§ Supplied records:
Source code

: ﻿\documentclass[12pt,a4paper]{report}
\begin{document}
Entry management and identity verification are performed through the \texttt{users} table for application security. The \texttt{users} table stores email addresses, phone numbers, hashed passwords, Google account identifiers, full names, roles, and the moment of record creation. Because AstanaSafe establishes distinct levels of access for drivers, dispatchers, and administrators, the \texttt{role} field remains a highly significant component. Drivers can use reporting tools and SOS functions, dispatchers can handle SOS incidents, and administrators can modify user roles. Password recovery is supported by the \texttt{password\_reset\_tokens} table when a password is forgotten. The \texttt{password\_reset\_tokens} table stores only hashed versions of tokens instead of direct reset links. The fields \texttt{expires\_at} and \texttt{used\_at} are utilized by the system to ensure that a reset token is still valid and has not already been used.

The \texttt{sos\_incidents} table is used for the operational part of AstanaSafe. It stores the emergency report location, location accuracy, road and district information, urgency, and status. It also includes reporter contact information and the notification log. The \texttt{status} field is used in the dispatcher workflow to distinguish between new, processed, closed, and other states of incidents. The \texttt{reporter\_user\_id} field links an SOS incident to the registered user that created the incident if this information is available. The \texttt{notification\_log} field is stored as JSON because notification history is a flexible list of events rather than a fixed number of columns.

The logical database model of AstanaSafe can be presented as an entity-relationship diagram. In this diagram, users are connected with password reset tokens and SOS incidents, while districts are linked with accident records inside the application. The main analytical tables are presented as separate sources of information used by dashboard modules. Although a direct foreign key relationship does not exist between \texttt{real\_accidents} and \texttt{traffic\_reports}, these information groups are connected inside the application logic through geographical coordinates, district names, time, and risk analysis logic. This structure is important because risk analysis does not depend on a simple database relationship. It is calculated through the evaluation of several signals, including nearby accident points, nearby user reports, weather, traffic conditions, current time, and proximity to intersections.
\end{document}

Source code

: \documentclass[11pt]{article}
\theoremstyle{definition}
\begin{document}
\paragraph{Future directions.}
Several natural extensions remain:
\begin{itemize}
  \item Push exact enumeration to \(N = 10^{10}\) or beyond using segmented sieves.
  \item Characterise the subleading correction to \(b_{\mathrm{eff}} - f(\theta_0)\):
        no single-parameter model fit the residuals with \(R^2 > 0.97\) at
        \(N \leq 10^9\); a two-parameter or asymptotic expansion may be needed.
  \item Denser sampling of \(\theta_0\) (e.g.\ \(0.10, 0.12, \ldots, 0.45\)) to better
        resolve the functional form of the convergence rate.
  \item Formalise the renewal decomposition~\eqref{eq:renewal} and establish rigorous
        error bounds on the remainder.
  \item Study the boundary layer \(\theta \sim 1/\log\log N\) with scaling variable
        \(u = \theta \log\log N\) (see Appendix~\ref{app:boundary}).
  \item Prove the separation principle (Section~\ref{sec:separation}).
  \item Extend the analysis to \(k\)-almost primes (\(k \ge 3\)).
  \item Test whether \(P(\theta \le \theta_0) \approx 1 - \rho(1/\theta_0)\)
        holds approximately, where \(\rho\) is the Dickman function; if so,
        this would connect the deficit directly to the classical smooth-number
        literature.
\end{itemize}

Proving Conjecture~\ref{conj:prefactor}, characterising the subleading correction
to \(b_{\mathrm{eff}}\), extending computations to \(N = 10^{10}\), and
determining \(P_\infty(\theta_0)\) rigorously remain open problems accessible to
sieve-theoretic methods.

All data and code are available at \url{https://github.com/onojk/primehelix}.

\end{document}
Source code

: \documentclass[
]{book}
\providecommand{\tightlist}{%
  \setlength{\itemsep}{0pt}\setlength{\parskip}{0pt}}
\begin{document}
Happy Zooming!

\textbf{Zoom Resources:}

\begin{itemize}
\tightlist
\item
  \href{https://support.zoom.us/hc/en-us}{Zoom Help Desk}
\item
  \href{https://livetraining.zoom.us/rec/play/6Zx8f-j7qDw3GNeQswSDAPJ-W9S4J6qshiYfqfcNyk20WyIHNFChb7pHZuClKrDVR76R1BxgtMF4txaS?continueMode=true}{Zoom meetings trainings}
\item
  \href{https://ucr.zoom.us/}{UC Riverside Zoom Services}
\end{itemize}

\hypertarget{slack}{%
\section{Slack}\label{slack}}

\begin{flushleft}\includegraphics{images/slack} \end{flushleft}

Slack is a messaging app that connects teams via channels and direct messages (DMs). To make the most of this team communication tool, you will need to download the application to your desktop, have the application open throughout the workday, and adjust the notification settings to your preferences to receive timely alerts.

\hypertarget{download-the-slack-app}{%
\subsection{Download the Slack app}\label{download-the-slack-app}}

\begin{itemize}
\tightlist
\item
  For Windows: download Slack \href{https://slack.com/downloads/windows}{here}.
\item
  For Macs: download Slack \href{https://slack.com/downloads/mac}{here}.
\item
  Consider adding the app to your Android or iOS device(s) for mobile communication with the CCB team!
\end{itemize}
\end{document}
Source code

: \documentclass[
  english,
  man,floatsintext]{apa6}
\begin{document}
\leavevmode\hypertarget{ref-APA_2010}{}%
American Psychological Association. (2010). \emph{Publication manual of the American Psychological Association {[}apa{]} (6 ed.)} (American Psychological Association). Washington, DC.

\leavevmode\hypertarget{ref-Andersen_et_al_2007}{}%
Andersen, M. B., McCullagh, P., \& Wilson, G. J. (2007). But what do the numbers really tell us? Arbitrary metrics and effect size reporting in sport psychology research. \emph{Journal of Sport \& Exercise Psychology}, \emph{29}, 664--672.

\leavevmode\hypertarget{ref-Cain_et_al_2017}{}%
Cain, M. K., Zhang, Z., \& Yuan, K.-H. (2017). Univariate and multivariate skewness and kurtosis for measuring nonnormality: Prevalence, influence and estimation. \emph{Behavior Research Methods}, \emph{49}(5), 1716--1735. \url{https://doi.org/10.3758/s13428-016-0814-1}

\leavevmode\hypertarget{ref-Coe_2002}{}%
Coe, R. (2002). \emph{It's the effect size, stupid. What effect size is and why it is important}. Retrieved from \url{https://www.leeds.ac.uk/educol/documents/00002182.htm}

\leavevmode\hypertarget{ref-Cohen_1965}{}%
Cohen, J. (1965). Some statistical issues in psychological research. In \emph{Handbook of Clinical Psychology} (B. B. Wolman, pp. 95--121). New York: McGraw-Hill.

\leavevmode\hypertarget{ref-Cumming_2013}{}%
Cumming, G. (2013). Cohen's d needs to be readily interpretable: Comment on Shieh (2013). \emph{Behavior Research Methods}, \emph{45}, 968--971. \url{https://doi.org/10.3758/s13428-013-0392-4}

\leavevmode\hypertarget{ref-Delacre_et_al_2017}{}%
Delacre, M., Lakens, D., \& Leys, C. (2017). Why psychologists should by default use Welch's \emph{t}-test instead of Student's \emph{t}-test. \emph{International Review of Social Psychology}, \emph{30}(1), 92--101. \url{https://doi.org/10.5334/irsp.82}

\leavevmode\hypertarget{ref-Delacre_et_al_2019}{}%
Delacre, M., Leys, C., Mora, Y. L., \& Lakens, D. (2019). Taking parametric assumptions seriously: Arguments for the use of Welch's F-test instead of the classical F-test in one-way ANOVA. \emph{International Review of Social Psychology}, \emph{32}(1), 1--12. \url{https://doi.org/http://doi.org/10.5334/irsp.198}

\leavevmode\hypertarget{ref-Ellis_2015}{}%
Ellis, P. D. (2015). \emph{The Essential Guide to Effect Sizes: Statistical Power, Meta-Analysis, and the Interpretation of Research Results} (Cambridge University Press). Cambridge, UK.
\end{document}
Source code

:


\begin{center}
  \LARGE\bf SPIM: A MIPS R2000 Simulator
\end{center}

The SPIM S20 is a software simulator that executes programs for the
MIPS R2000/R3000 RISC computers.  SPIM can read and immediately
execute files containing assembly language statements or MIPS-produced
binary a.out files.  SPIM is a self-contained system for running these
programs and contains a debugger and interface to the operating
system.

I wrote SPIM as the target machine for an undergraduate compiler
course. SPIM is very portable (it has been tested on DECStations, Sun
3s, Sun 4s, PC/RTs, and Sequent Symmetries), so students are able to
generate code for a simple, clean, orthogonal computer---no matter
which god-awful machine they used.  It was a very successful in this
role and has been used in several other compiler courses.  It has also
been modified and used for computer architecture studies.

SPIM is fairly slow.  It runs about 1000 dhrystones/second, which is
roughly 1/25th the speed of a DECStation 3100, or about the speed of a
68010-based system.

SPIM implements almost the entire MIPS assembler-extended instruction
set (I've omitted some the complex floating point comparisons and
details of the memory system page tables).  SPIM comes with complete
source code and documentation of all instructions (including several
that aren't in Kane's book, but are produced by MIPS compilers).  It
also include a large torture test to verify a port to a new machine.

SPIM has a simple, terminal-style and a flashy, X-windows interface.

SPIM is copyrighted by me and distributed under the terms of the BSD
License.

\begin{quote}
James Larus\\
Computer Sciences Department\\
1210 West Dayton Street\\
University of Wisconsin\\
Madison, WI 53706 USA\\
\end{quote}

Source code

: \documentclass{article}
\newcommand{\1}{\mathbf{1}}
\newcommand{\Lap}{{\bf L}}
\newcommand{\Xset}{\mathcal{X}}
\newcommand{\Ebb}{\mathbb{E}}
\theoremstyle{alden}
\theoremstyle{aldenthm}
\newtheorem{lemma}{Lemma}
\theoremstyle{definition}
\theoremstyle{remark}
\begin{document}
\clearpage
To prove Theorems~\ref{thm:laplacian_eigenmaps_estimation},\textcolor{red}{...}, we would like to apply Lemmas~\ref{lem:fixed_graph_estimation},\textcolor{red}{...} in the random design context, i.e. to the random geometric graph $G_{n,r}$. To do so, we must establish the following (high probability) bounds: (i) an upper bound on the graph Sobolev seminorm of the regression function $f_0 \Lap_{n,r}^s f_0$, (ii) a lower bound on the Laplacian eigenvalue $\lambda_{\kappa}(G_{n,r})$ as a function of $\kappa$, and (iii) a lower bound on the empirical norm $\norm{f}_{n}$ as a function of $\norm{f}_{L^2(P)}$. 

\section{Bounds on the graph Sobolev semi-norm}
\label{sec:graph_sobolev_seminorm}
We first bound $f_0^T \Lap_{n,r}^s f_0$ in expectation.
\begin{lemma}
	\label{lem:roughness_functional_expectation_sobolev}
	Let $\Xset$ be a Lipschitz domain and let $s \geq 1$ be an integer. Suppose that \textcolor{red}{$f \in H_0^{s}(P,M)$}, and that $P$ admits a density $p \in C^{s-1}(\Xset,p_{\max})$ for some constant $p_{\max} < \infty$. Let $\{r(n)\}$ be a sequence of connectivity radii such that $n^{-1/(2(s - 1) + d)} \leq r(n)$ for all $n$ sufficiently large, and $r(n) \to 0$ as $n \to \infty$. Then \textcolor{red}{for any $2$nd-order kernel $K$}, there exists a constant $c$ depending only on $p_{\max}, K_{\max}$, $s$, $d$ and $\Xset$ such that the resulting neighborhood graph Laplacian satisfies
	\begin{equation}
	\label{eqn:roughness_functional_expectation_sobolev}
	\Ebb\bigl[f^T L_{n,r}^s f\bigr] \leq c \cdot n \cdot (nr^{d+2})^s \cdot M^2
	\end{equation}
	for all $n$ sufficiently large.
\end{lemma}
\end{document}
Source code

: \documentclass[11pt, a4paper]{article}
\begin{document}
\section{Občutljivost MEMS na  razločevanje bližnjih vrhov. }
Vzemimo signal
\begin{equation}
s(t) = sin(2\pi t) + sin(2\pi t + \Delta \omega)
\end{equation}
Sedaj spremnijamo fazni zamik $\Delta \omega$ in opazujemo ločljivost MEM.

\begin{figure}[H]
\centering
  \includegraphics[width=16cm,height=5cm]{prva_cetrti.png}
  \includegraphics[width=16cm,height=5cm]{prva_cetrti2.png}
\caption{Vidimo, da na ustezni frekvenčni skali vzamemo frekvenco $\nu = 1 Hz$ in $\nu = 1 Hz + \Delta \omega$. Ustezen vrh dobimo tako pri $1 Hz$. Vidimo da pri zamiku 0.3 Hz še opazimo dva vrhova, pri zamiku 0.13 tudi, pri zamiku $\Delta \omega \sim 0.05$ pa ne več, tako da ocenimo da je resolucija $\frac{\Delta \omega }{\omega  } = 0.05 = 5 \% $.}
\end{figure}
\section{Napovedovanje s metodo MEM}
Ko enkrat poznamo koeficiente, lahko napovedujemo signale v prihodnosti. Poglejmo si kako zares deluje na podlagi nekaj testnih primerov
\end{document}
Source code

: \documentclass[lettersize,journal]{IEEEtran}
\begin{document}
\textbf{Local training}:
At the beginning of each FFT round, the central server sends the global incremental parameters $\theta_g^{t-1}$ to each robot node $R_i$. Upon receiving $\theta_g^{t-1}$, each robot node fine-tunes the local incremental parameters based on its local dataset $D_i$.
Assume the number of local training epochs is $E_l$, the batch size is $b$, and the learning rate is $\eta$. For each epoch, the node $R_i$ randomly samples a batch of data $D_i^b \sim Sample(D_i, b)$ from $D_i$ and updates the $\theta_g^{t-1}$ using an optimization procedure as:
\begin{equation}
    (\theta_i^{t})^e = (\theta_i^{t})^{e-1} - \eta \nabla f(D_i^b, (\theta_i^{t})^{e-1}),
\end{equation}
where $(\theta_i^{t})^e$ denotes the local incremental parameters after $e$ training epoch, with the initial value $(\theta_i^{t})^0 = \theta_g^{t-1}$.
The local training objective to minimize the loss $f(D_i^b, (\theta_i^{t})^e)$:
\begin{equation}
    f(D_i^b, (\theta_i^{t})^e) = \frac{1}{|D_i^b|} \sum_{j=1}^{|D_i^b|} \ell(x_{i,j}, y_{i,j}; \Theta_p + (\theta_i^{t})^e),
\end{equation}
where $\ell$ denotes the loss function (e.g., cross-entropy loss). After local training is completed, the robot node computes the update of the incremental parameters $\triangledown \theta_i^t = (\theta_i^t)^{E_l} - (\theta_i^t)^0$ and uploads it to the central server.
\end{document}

§ What the exercise asks: Please give the number of lines with "loss" in the entries above, and write no other text.

§ Written response: 2